WHAT YOU NEED TO DO:
Transcribe exactly, please, the line bearing "are used to" and all later lines through the end of the records, with the pictures left out.

*** Opening RECORDS PROVIDED ***

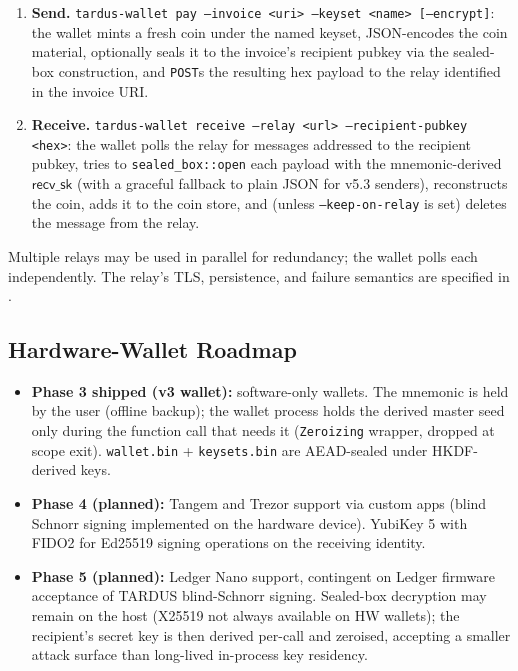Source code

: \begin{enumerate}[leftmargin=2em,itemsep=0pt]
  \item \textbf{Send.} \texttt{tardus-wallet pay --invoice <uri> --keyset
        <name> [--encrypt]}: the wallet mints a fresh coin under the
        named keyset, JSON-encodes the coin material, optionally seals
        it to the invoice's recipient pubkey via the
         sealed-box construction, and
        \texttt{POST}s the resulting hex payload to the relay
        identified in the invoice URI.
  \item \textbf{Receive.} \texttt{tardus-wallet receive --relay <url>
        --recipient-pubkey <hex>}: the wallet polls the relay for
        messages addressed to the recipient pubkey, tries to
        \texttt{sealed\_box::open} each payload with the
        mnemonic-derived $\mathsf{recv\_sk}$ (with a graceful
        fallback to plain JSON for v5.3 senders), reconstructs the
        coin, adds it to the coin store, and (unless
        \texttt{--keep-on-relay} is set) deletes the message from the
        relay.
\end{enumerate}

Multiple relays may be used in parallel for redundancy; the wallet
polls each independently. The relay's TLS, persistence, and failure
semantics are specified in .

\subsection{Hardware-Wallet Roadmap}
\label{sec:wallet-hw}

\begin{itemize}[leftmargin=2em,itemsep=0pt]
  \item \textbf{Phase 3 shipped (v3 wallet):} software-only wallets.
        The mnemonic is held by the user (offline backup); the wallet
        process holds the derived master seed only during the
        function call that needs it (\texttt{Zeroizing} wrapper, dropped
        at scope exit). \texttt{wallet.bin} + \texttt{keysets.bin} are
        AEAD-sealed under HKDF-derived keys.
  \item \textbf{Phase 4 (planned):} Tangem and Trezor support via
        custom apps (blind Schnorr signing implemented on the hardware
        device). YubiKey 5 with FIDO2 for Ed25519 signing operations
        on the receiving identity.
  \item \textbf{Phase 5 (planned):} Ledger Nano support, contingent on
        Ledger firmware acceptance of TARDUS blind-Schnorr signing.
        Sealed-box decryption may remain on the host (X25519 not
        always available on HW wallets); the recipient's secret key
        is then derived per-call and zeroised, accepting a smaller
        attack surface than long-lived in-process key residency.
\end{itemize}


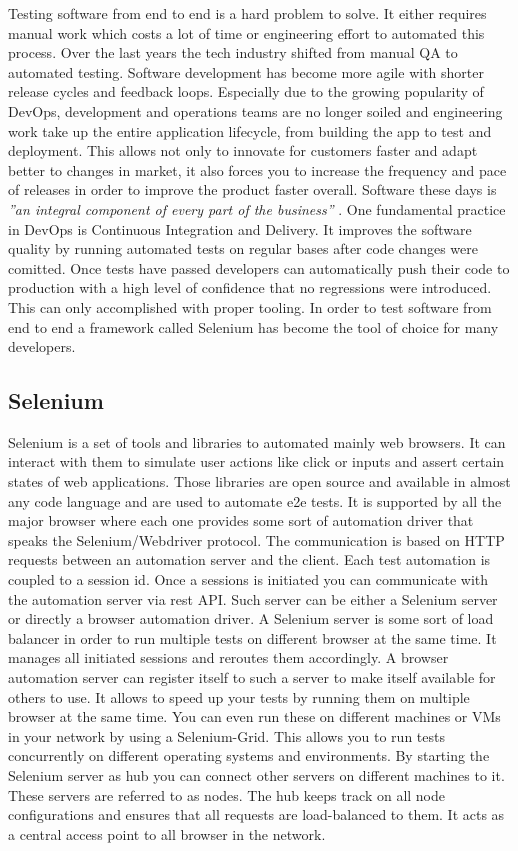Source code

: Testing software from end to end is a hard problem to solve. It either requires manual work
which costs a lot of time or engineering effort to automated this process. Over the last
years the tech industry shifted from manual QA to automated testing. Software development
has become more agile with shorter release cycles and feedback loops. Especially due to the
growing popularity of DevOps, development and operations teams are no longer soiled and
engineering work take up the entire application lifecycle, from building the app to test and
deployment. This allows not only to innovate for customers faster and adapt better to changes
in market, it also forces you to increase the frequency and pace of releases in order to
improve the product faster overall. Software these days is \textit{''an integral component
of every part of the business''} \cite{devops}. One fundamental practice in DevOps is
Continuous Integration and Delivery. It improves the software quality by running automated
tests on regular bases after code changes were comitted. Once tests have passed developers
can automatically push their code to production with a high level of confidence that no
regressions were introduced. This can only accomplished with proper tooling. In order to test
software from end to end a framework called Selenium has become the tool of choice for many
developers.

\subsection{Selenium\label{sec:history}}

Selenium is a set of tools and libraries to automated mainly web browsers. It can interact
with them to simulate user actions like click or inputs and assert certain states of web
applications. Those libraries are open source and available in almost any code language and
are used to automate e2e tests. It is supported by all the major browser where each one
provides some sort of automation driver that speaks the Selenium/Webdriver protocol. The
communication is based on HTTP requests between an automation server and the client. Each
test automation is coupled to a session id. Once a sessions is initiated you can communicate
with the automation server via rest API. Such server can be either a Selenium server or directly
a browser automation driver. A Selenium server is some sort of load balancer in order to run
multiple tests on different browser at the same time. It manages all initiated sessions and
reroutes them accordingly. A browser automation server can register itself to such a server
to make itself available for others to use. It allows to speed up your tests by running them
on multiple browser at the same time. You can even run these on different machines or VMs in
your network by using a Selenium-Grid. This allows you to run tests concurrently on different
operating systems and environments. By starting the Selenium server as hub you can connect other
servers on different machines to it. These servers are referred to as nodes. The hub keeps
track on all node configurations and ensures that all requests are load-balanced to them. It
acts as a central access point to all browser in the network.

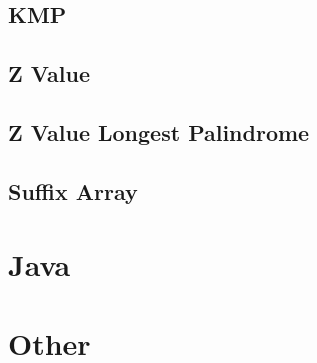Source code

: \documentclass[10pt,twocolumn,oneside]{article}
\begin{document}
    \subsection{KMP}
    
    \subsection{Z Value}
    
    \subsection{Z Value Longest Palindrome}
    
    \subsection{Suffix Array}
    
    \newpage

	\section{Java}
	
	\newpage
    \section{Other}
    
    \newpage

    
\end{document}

*** Closing RECORDS PROVIDED ***

SOLUTION FOR THIS PROBLEM:
are used to automate e2e tests. It is supported by all the major browser where each one
provides some sort of automation driver that speaks the Selenium/Webdriver protocol. The
communication is based on HTTP requests between an automation server and the client. Each
test automation is coupled to a session id. Once a sessions is initiated you can communicate
with the automation server via rest API. Such server can be either a Selenium server or directly
a browser automation driver. A Selenium server is some sort of load balancer in order to run
multiple tests on different browser at the same time. It manages all initiated sessions and
reroutes them accordingly. A browser automation server can register itself to such a server
to make itself available for others to use. It allows to speed up your tests by running them
on multiple browser at the same time. You can even run these on different machines or VMs in
your network by using a Selenium-Grid. This allows you to run tests concurrently on different
operating systems and environments. By starting the Selenium server as hub you can connect other
servers on different machines to it. These servers are referred to as nodes. The hub keeps
track on all node configurations and ensures that all requests are load-balanced to them. It
acts as a central access point to all browser in the network.

Source code

: \documentclass[10pt,twocolumn,oneside]{article}
\begin{document}
    \subsection{KMP}
    
    \subsection{Z Value}
    
    \subsection{Z Value Longest Palindrome}
    
    \subsection{Suffix Array}
    
    \newpage

	\section{Java}
	
	\newpage
    \section{Other}
    
    \newpage

    
\end{document}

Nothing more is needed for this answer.